• [Task item]
Whenever a line of the data below holds the string "SERVER", copy that line.

• [Data extracted from a collection]
---+---
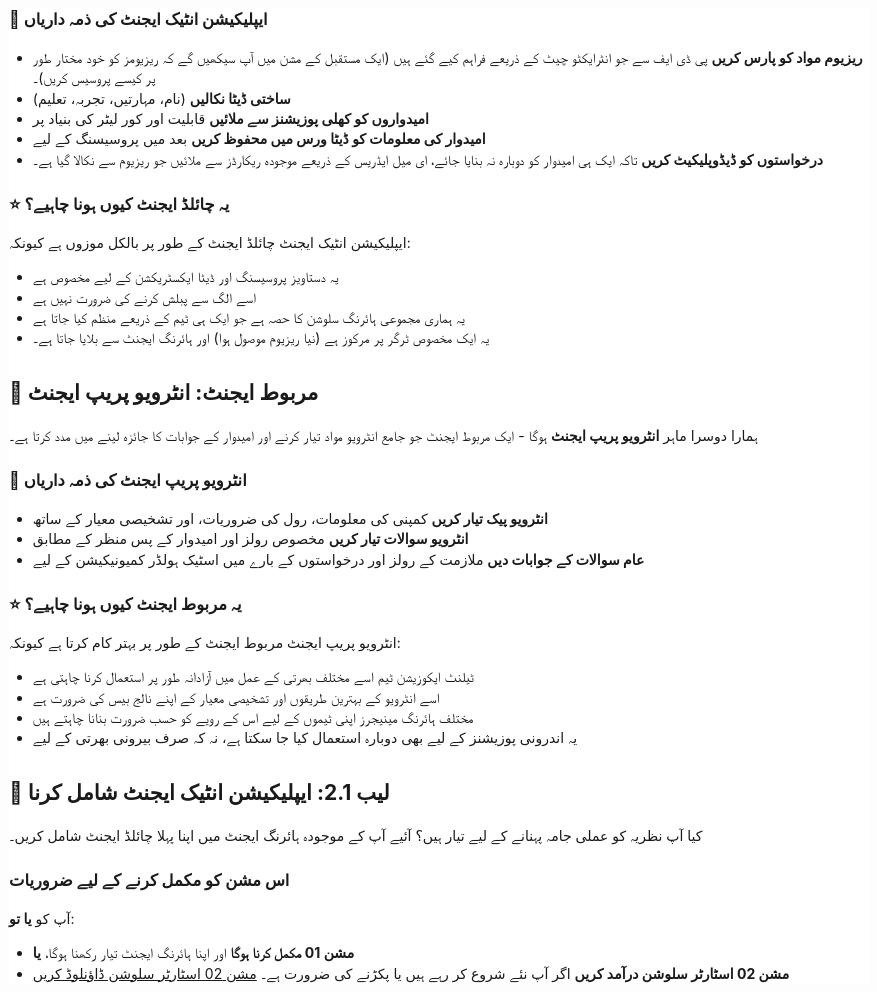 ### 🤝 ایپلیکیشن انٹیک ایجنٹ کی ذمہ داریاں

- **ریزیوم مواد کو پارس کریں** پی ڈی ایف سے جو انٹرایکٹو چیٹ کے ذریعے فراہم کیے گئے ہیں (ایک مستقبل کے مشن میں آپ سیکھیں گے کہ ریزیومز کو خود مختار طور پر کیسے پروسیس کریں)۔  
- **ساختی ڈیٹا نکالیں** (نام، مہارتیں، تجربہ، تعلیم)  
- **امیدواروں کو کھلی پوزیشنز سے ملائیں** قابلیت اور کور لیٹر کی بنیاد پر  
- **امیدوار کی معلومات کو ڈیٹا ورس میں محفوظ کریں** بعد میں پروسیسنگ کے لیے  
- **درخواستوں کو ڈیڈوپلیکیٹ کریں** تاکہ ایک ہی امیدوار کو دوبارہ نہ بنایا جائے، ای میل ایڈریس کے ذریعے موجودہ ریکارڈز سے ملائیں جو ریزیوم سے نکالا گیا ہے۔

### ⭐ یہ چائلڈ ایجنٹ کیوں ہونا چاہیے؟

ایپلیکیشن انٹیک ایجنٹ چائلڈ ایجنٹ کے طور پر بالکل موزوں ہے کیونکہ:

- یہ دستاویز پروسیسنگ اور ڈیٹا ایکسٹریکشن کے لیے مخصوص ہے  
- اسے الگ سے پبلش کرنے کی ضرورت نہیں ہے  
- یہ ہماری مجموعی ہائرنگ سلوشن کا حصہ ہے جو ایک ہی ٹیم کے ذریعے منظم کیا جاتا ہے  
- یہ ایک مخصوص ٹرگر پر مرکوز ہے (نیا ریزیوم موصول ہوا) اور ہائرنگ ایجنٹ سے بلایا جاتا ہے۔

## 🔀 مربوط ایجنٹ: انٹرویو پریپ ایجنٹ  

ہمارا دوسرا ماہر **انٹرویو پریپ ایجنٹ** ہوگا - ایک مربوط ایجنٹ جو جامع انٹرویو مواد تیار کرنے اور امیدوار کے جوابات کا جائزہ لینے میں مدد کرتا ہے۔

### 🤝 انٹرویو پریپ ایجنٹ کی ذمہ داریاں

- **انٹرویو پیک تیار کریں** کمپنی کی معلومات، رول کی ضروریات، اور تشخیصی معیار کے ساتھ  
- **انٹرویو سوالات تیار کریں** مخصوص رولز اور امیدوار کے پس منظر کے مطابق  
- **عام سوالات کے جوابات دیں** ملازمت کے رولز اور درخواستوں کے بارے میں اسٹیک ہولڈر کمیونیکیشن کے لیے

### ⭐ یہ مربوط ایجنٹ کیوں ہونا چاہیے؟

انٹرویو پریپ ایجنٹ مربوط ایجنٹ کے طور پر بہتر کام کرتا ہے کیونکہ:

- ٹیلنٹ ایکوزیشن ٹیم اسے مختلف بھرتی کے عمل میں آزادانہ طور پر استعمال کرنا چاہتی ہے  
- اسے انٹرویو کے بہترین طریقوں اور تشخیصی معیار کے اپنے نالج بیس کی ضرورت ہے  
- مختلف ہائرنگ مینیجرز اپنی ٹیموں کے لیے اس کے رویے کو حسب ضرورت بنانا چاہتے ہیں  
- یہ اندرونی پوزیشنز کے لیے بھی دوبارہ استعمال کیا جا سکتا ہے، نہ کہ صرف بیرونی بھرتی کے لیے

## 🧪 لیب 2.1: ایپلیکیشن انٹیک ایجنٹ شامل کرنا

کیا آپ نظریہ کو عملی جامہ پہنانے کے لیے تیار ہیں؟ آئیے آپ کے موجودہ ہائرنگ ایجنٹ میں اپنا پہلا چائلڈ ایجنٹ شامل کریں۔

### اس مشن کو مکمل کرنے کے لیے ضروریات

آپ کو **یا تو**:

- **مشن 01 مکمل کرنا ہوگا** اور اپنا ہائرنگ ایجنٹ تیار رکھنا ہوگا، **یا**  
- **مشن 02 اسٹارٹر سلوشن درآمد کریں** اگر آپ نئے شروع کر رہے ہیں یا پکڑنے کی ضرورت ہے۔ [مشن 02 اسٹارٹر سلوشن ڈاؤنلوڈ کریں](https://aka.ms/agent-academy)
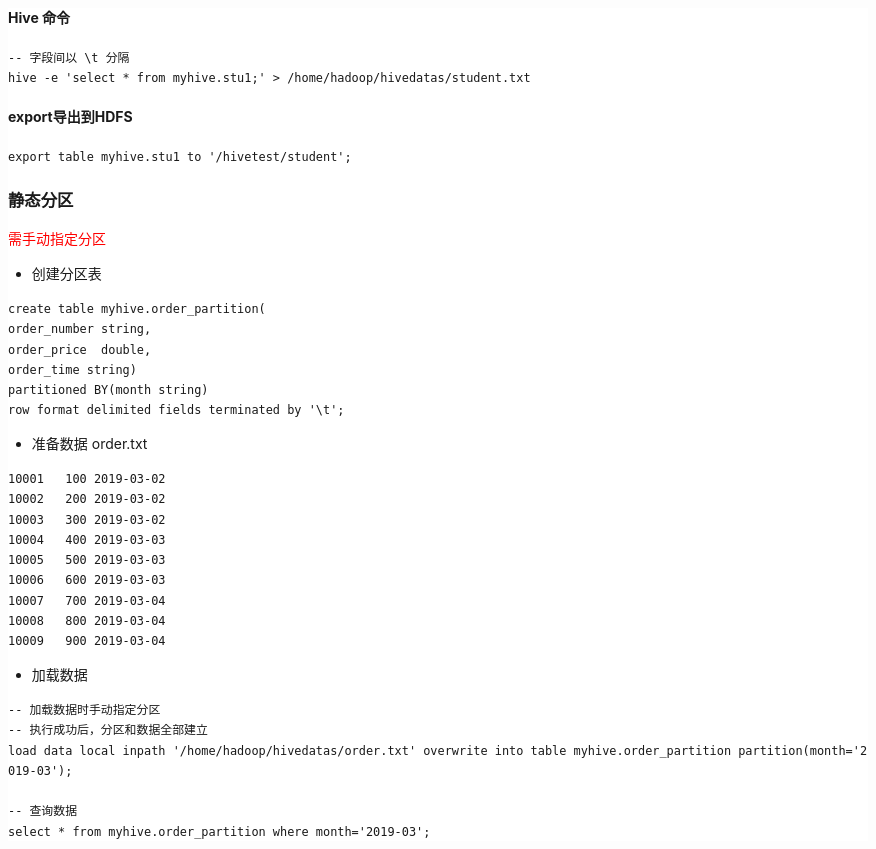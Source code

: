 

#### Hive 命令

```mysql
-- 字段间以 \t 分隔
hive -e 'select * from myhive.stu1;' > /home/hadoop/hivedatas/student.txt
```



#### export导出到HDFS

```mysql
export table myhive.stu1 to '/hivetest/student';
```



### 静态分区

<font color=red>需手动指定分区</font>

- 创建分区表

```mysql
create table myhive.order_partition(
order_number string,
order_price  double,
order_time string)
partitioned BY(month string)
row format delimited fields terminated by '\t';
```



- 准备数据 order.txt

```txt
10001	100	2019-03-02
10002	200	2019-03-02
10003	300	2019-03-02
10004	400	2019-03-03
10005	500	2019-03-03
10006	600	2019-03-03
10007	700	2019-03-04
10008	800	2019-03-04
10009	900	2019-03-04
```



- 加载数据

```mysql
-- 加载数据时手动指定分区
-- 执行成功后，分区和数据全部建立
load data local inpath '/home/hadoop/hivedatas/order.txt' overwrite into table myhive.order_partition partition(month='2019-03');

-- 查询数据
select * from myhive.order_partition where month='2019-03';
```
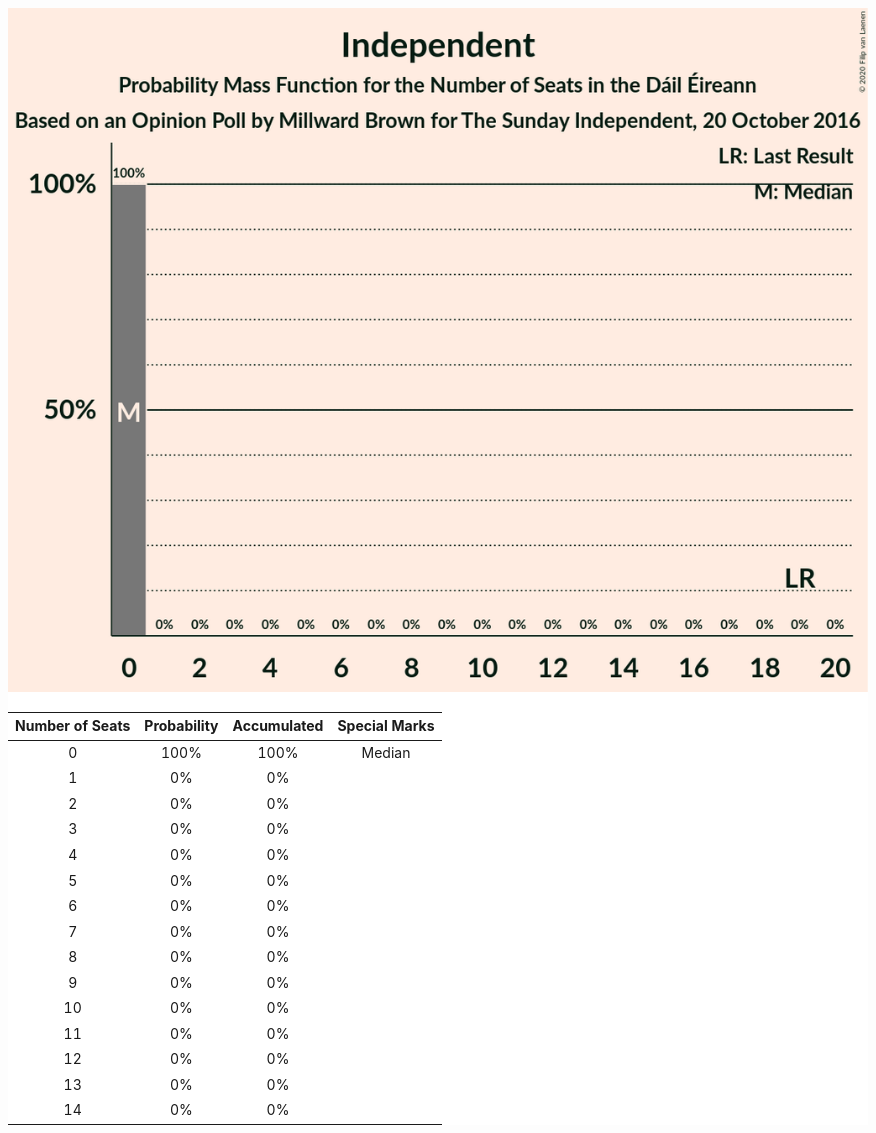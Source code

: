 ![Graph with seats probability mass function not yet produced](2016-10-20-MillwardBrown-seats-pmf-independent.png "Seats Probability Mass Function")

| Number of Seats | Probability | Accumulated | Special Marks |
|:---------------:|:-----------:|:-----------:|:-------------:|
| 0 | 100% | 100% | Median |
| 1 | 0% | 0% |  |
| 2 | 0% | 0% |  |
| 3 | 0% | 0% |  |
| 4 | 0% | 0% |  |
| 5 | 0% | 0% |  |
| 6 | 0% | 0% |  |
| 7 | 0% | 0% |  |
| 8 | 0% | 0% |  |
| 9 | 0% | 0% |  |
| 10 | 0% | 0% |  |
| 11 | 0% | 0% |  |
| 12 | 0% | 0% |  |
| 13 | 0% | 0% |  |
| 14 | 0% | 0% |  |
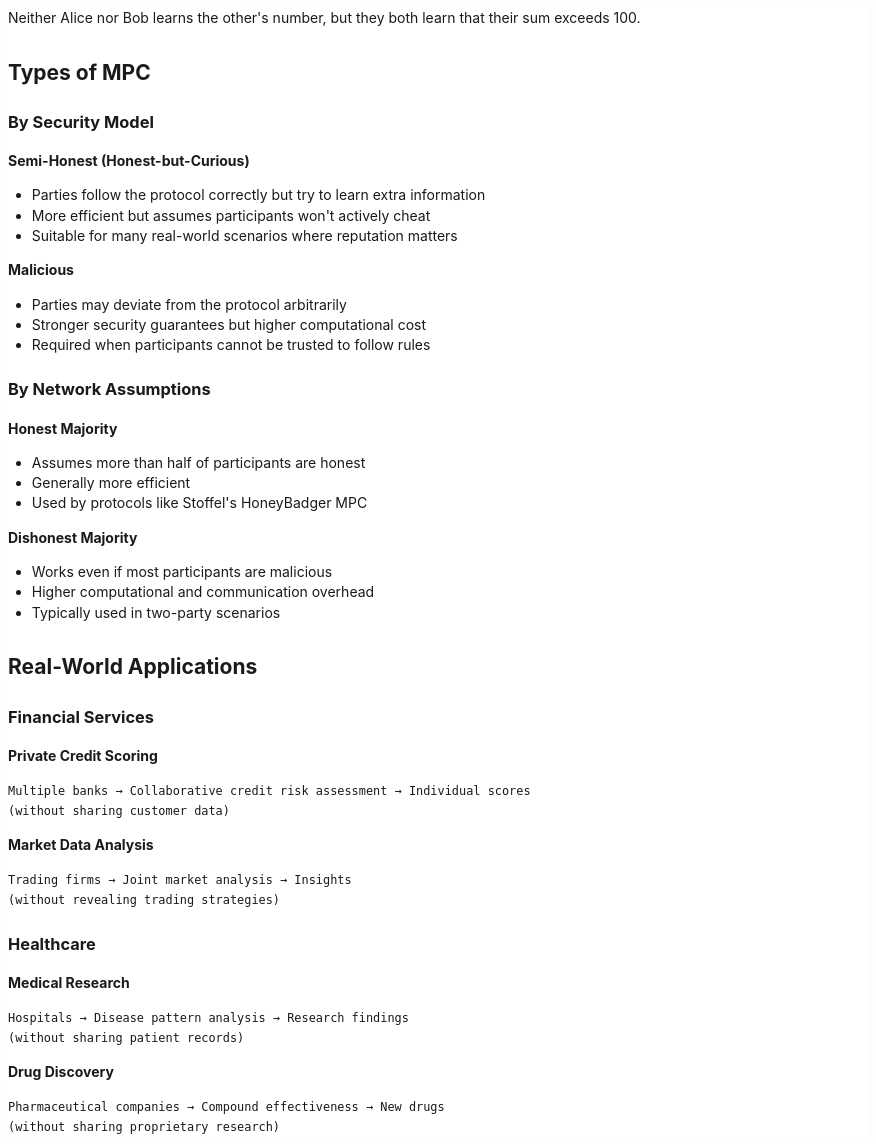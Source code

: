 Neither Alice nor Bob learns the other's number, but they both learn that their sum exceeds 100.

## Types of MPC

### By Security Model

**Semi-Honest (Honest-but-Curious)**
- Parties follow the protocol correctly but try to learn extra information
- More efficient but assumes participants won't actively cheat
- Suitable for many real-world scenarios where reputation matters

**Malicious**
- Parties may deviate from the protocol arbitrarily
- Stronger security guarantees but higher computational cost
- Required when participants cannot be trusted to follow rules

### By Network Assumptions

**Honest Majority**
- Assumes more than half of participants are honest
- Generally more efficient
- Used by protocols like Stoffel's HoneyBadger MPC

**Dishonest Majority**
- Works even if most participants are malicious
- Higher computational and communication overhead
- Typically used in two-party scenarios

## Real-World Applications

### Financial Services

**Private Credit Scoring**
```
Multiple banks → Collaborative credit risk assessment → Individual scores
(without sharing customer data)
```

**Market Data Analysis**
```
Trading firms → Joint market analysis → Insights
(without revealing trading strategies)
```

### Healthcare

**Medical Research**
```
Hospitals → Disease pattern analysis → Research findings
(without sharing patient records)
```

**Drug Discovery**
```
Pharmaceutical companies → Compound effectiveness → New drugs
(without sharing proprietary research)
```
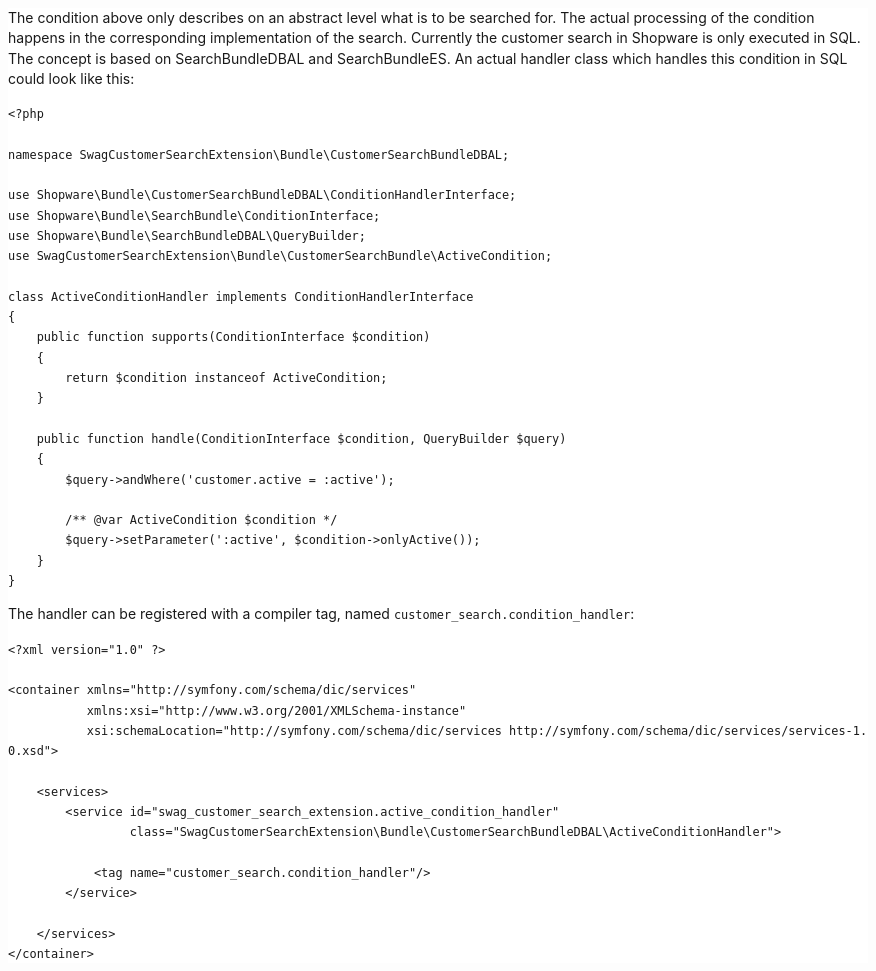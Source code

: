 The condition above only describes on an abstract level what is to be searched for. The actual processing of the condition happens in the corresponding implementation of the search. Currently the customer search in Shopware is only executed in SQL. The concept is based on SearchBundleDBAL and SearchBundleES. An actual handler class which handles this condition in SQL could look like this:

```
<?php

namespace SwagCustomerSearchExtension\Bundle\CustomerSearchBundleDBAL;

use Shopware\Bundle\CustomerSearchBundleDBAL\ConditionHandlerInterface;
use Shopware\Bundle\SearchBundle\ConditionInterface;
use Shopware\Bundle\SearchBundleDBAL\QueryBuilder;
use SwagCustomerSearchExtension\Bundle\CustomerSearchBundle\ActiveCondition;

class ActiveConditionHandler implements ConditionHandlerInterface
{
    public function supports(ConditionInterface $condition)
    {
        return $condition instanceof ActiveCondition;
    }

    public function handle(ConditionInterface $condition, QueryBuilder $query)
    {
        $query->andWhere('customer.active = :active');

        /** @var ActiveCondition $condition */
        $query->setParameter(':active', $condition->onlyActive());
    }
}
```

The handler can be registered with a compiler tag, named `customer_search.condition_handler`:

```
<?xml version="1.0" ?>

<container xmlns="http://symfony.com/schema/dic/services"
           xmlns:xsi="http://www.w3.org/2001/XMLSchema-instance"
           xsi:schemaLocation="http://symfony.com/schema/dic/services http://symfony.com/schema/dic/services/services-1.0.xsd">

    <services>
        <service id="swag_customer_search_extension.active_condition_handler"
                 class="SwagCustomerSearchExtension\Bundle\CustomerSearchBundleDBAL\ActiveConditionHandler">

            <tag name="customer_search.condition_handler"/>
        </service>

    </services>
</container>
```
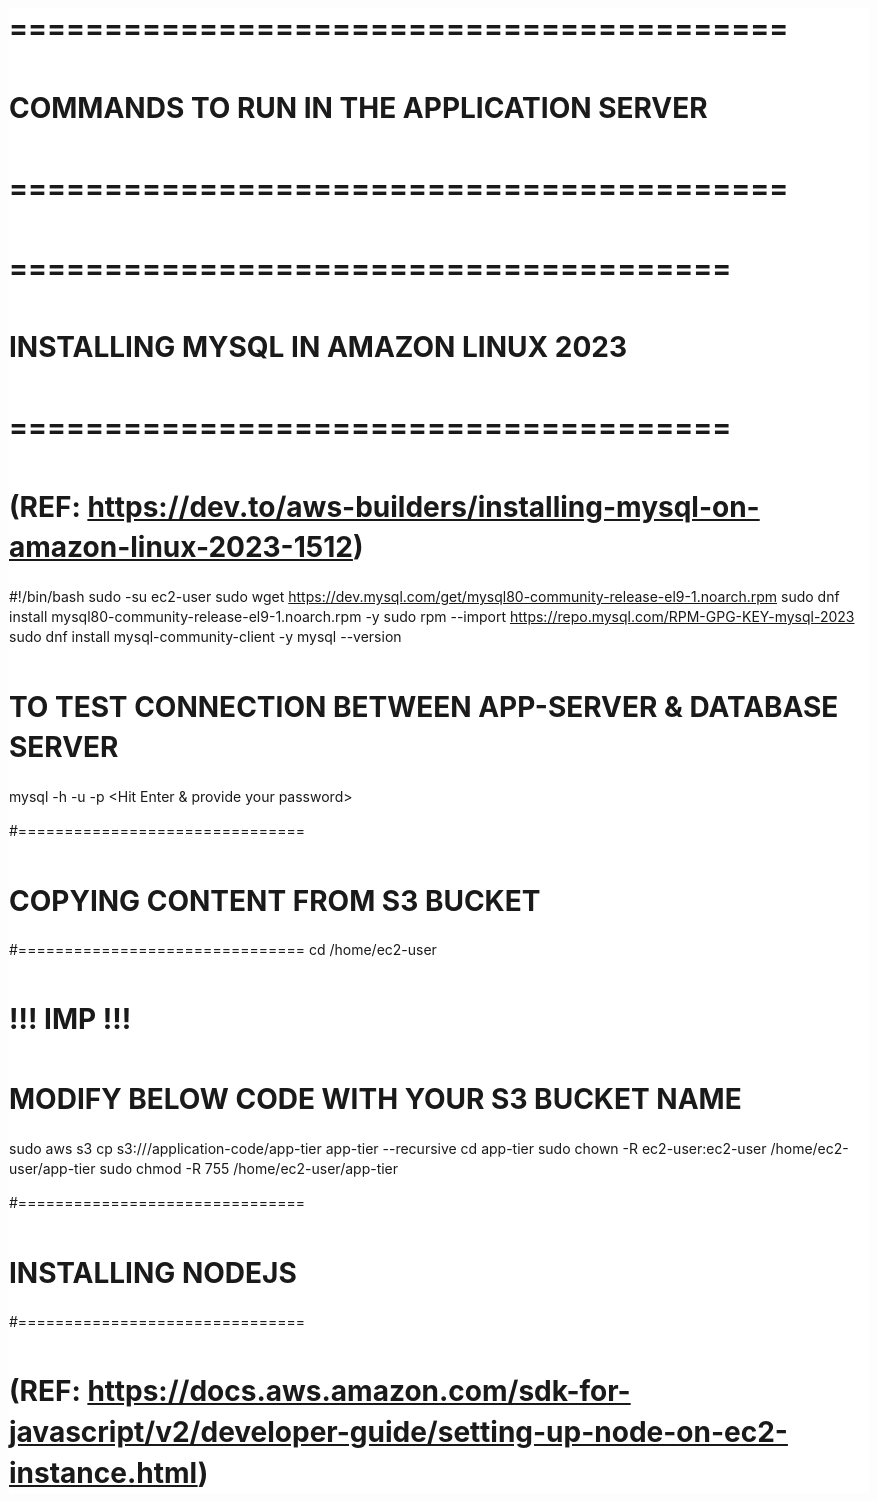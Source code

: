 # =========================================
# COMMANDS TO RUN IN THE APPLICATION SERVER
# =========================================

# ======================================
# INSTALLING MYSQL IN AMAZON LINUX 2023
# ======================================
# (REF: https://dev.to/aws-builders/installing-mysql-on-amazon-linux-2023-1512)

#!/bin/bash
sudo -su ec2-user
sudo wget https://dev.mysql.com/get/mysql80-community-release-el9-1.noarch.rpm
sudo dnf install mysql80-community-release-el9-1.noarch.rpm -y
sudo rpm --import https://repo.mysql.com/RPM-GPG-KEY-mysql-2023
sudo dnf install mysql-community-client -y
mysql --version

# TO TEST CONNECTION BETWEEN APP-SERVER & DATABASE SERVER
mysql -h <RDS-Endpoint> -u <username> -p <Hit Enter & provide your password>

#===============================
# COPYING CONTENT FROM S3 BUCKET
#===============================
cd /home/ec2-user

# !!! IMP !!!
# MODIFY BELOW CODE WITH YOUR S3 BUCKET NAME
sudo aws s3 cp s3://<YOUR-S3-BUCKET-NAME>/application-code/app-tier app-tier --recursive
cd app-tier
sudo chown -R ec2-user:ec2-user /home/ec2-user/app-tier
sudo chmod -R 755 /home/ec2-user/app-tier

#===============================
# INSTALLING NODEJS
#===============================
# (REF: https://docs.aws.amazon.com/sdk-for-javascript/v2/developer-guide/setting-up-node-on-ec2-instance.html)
---+---
• [Output below]
# COMMANDS TO RUN IN THE APPLICATION SERVER
# TO TEST CONNECTION BETWEEN APP-SERVER & DATABASE SERVER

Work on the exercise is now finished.